**TASK ITEM:** Would you please return the lines of the entries below starting at the line that has "Apache Cassandra is" and ending at the line that has "- [**Docker**](https://www.docker.com/) - To", both included, exactly as they are?

*** RECORDS Section Begins ***

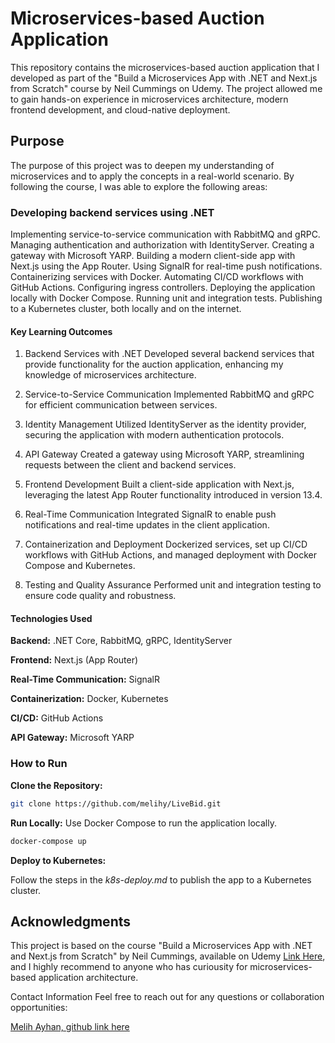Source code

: # Microservices-based Auction Application

This repository contains the microservices-based auction application that I developed as part of the "Build a Microservices App with .NET and Next.js from Scratch" course by Neil Cummings on Udemy. The project allowed me to gain hands-on experience in microservices architecture, modern frontend development, and cloud-native deployment.

## Purpose
The purpose of this project was to deepen my understanding of microservices and to apply the concepts in a real-world scenario. By following the course, I was able to explore the following areas:

### Developing backend services using .NET
Implementing service-to-service communication with RabbitMQ and gRPC.
Managing authentication and authorization with IdentityServer.
Creating a gateway with Microsoft YARP.
Building a modern client-side app with Next.js using the App Router.
Using SignalR for real-time push notifications.
Containerizing services with Docker.
Automating CI/CD workflows with GitHub Actions.
Configuring ingress controllers.
Deploying the application locally with Docker Compose.
Running unit and integration tests.
Publishing to a Kubernetes cluster, both locally and on the internet.

#### Key Learning Outcomes

1. Backend Services with .NET
Developed several backend services that provide functionality for the auction application, enhancing my knowledge of microservices architecture.

2. Service-to-Service Communication
Implemented RabbitMQ and gRPC for efficient communication between services.

3. Identity Management
Utilized IdentityServer as the identity provider, securing the application with modern authentication protocols.

4. API Gateway
Created a gateway using Microsoft YARP, streamlining requests between the client and backend services.

5. Frontend Development
Built a client-side application with Next.js, leveraging the latest App Router functionality introduced in version 13.4.

6. Real-Time Communication
Integrated SignalR to enable push notifications and real-time updates in the client application.

7. Containerization and Deployment
Dockerized services, set up CI/CD workflows with GitHub Actions, and managed deployment with Docker Compose and Kubernetes.

8. Testing and Quality Assurance
Performed unit and integration testing to ensure code quality and robustness.

#### Technologies Used

**Backend:** .NET Core, RabbitMQ, gRPC, IdentityServer

**Frontend:** Next.js (App Router)

**Real-Time Communication:** SignalR

**Containerization:** Docker, Kubernetes

**CI/CD:** GitHub Actions

**API Gateway:** Microsoft YARP

### How to Run
**Clone the Repository:**

```bash
git clone https://github.com/melihy/LiveBid.git
```


**Run Locally:** Use Docker Compose to run the application locally.

```bash
docker-compose up
```

**Deploy to Kubernetes:**

 Follow the steps in the *k8s-deploy.md* to publish the app to a Kubernetes cluster.

## Acknowledgments

This project is based on the course "Build a Microservices App with .NET and Next.js from Scratch" by Neil Cummings, available on Udemy [Link Here](https://www.udemy.com/course/build-a-microservices-app-with-dotnet-and-nextjs-from-scratch), and I highly recommend to anyone who has curiousity for microservices-based application architecture.

Contact Information
Feel free to reach out for any questions or collaboration opportunities:

[Melih Ayhan, github link here](https://github.com/melihy/LiveBid)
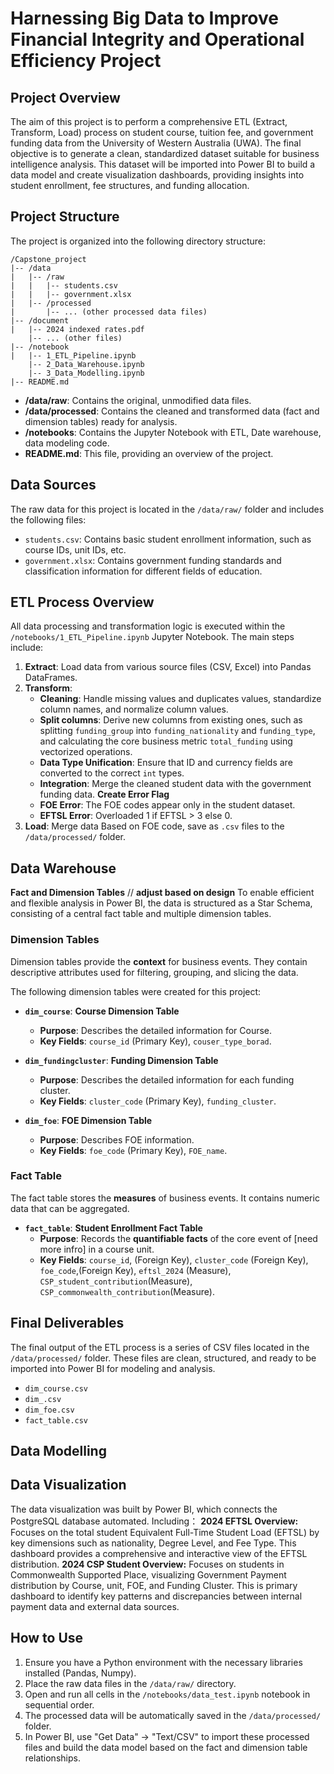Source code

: # Harnessing Big Data to Improve Financial Integrity and Operational Efficiency Project

## Project Overview

The aim of this project is to perform a comprehensive ETL (Extract, Transform, Load) process on student course, tuition fee, and government funding data from the University of Western Australia (UWA). The final objective is to generate a clean, standardized dataset suitable for business intelligence analysis. This dataset will be imported into Power BI to build a data model and create visualization dashboards, providing insights into student enrollment, fee structures, and funding allocation.

## Project Structure

The project is organized into the following directory structure:

```
/Capstone_project
|-- /data
|   |-- /raw
|   |   |-- students.csv
|   |   |-- government.xlsx
|   |-- /processed
|       |-- ... (other processed data files)
|-- /document
|   |-- 2024 indexed rates.pdf
    |-- ... (other files)
|-- /notebook
|   |-- 1_ETL_Pipeline.ipynb
    |-- 2_Data_Warehouse.ipynb
    |-- 3_Data_Modelling.ipynb
|-- README.md
```

* **/data/raw**: Contains the original, unmodified data files.
* **/data/processed**: Contains the cleaned and transformed data (fact and dimension tables) ready for analysis.
* **/notebooks**: Contains the Jupyter Notebook with ETL, Date warehouse, data modeling code.
* **README.md**: This file, providing an overview of the project.

## Data Sources

The raw data for this project is located in the `/data/raw/` folder and includes the following files:

* `students.csv`: Contains basic student enrollment information, such as course IDs, unit IDs, etc.
* `government.xlsx`: Contains government funding standards and classification information for different fields of education.


## ETL Process Overview

All data processing and transformation logic is executed within the `/notebooks/1_ETL_Pipeline.ipynb` Jupyter Notebook. The main steps include:

1. **Extract**: Load data from various source files (CSV, Excel) into Pandas DataFrames.
2. **Transform**:
   * **Cleaning**: Handle missing values and duplicates values, standardize column names, and normalize column values.
   * **Split columns**: Derive new columns from existing ones, such as splitting `funding_group` into `funding_nationality` and `funding_type`, and calculating the core business metric `total_funding` using vectorized operations.
   * **Data Type Unification**: Ensure that ID and currency fields are converted to the correct `int` types.
   * **Integration**: Merge the cleaned student data with the government funding data.
   **Create Error Flag**
   * **FOE Error**: The FOE codes appear only in the student dataset.
   * **EFTSL Error**: Overloaded 1 if EFTSL > 3 else 0. 
3. **Load**: Merge data Based on FOE code, save as `.csv` files to the `/data/processed/` folder.

## Data Warehouse 

**Fact and Dimension Tables**
// **adjust based on design**
To enable efficient and flexible analysis in Power BI, the data is structured as a Star Schema, consisting of a central fact table and multiple dimension tables.

### Dimension Tables

Dimension tables provide the **context** for business events. They contain descriptive attributes used for filtering, grouping, and slicing the data.

The following dimension tables were created for this project:

* **`dim_course`**: **Course Dimension Table**
  * **Purpose**: Describes the detailed information for Course.
  * **Key Fields**: `course_id` (Primary Key), `couser_type_borad`.

* **`dim_fundingcluster`**: **Funding Dimension Table**
  * **Purpose**: Describes the detailed information for each funding cluster.
  * **Key Fields**: `cluster_code` (Primary Key), `funding_cluster`.

* **`dim_foe`**: **FOE Dimension Table**
  * **Purpose**: Describes FOE information.
  * **Key Fields**: `foe_code` (Primary Key), `FOE_name`.

### Fact Table

The fact table stores the **measures** of business events. It contains numeric data that can be aggregated.

* **`fact_table`**: **Student Enrollment Fact Table**
  * **Purpose**: Records the **quantifiable facts** of the core event of [need more infro] in a course unit.
  * **Key Fields**: `course_id`, (Foreign Key), `cluster_code` (Foreign Key), `foe_code`,(Foreign Key), `eftsl_2024` (Measure), `CSP_student_contribution`(Measure),
  `CSP_commonwealth_contribution`(Measure).

## Final Deliverables

The final output of the ETL process is a series of CSV files located in the `/data/processed/` folder. These files are clean, structured, and ready to be imported into Power BI for modeling and analysis.

* `dim_course.csv`
* `dim_.csv`
* `dim_foe.csv`
* `fact_table.csv`

## Data Modelling


## Data Visualization
The data visualization was built by Power BI, which connects the PostgreSQL database automated.
Including：
**2024 EFTSL Overview:** Focuses on the total student Equivalent Full-Time Student Load (EFTSL) by key dimensions such as nationality, Degree Level, and Fee Type. This dashboard provides a comprehensive and interactive view of the EFTSL distribution. 
**2024 CSP Student Overview:** Focuses on students in Commonwealth Supported Place, visualizing Government Payment distribution by Course, unit, FOE, and Funding Cluster. This is primary     dashboard to identify key patterns and discrepancies between internal payment data and external data sources.   

## How to Use

1. Ensure you have a Python environment with the necessary libraries installed (Pandas, Numpy).
2. Place the raw data files in the `/data/raw/` directory.
3. Open and run all cells in the `/notebooks/data_test.ipynb` notebook in sequential order.
4. The processed data will be automatically saved in the `/data/processed/` folder.
5. In Power BI, use "Get Data" -> "Text/CSV" to import these processed files and build the data model based on the fact and dimension table relationships.


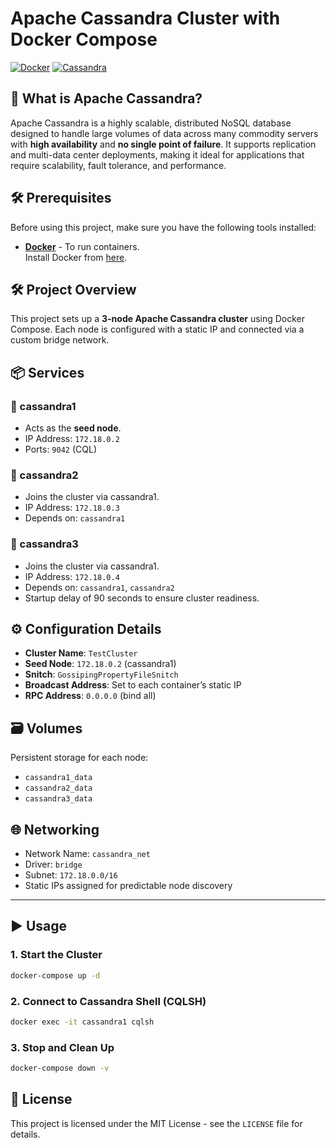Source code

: # Apache Cassandra Cluster with Docker Compose
[![Docker](https://img.shields.io/badge/Docker-Required-blue.svg)](https://www.docker.com/)
[![Cassandra](https://img.shields.io/badge/Cassandra-4.1-yellow.svg)](https://cassandra.apache.org/)

## 📖 What is Apache Cassandra?

Apache Cassandra is a highly scalable, distributed NoSQL database designed to handle large volumes of data across many commodity servers with **high availability** and **no single point of failure**. It supports replication and multi-data center deployments, making it ideal for applications that require scalability, fault tolerance, and performance.

## 🛠️ Prerequisites

Before using this project, make sure you have the following tools installed:

- [**Docker**](https://www.docker.com/) - To run containers.  
  Install Docker from [here](https://www.docker.com/get-started).

## 🛠️ Project Overview

This project sets up a **3-node Apache Cassandra cluster** using Docker Compose. Each node is configured with a static IP and connected via a custom bridge network.

## 📦 Services

### 🔹 cassandra1

- Acts as the **seed node**.
- IP Address: `172.18.0.2`
- Ports: `9042` (CQL)

### 🔹 cassandra2

- Joins the cluster via cassandra1.
- IP Address: `172.18.0.3`
- Depends on: `cassandra1`

### 🔹 cassandra3

- Joins the cluster via cassandra1.
- IP Address: `172.18.0.4`
- Depends on: `cassandra1`, `cassandra2`
- Startup delay of 90 seconds to ensure cluster readiness.

## ⚙️ Configuration Details

- **Cluster Name**: `TestCluster`
- **Seed Node**: `172.18.0.2` (cassandra1)
- **Snitch**: `GossipingPropertyFileSnitch`
- **Broadcast Address**: Set to each container’s static IP
- **RPC Address**: `0.0.0.0` (bind all)

## 🗃️ Volumes

Persistent storage for each node:

- `cassandra1_data`
- `cassandra2_data`
- `cassandra3_data`


## 🌐 Networking

- Network Name: `cassandra_net`
- Driver: `bridge`
- Subnet: `172.18.0.0/16`
- Static IPs assigned for predictable node discovery

---

## ▶️ Usage

### 1. Start the Cluster

```bash
docker-compose up -d
```

### 2. Connect to Cassandra Shell (CQLSH)

```bash
docker exec -it cassandra1 cqlsh
```

### 3. Stop and Clean Up

```bash
docker-compose down -v
```

## 📜 License

This project is licensed under the MIT License - see the `LICENSE` file for details.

*** RECORDS Section Ends ***

**EXERCISE RESULT:**
Apache Cassandra is a highly scalable, distributed NoSQL database designed to handle large volumes of data across many commodity servers with **high availability** and **no single point of failure**. It supports replication and multi-data center deployments, making it ideal for applications that require scalability, fault tolerance, and performance.

## 🛠️ Prerequisites

Before using this project, make sure you have the following tools installed:

- [**Docker**](https://www.docker.com/) - To run containers.  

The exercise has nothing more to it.